Constraining the prediction range on a tabular learner?

codename5281 · April 16, 2020, 1:44pm

Hello !

I’m discovering the joys of ML through the fastai course, and learning a bit more every day thanks to this board, so first of all : thank you !

I am trying to train a tabular learner to predict biophysical variables from remote sensing datasets. I am using a training dataset of limited size (~600 “ground truth” points, acquisition is time consuming) covering the expected range of values for predicted data. The model fit using a standard tabular learner 3 hidden layers fully connected network is fine, reaching R²>0,9.

However, as my ground truth training dataset is sparse and cannot cover all real life situations, i often end up with predicted values that skyrocket, and do not have any real world meaning. Thus, i am thinking about a strategy to overcome this issue, but so far didn’t read/understood anything that could help me.

I was thinking that maybe there is a method to constraint the value range of the model output, maybe through a clever use of activation functions such as sigmoid, but i am still learning and doesn’t know where to start. That is why i am posting for the first time, asking for some guidance regarding this issue !

Is anyone having an idea how to overcome this ?

Thanks in advance !
J.

muellerzr · April 16, 2020, 3:22pm

You can use a sigmoid, pass in a y_range to tabular_learner (like (0,n)

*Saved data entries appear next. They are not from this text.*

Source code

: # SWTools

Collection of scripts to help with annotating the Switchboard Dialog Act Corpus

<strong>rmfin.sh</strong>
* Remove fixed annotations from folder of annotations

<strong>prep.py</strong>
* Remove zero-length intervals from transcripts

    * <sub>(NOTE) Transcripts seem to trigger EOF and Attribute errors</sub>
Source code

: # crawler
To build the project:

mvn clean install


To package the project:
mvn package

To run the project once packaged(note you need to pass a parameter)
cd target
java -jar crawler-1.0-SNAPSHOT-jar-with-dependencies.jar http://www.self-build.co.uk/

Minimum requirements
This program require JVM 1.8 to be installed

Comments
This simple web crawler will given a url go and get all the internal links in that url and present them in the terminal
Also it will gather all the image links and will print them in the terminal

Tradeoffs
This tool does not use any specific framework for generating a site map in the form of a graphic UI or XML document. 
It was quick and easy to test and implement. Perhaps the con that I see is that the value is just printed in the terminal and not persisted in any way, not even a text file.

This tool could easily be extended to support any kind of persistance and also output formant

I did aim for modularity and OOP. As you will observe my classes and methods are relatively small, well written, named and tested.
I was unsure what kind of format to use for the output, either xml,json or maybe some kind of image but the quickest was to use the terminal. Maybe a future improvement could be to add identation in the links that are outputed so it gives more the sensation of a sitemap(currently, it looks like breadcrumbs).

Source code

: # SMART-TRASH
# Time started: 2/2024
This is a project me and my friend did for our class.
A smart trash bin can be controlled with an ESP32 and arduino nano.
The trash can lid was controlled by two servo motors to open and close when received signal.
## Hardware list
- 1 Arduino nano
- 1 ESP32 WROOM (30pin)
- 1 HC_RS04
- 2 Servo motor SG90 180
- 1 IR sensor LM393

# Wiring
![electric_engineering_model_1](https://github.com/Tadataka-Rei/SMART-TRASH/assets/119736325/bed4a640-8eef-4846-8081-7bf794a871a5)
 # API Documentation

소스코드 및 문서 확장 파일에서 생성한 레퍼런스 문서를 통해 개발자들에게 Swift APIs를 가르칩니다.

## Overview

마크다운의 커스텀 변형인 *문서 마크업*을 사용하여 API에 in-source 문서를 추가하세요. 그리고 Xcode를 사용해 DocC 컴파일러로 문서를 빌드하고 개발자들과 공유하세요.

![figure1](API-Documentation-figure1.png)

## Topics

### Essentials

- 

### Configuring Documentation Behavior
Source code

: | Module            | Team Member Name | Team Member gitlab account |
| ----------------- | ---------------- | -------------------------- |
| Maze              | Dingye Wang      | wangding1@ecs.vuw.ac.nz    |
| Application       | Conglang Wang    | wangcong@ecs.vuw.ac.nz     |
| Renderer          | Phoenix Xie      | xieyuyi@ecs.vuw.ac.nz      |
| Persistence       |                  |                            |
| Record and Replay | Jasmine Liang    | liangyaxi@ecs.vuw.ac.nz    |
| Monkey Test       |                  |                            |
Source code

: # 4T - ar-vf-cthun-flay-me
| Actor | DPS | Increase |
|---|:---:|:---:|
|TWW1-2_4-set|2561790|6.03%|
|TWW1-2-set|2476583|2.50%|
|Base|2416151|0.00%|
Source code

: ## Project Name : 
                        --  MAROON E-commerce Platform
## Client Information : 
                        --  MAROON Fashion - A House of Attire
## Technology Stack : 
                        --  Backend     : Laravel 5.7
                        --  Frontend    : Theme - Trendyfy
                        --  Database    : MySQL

codename5281 · April 17, 2020, 9:34am

Thanks for the suggestion, i tried that and got interesting results.
I also performed data augmentation by simulating noise on my input variables corresponding to the known sensor accuacy levels, and by drawing ground truth target values from observed distributions. So far so good !

codename5281 · August 6, 2020, 10:17am

Hello, it’s me again !
So i’ve been playing with this and it appears that often when i want to get predictions from real world data, my predicted values are jumping from one side to the other side of the y_lim range.
This puzzles me as my training set is supposed to cover a very wide range of values that can be expected in real world situations.
Do you have any recommandation about how to tackle this situation ?
Thanks !
J.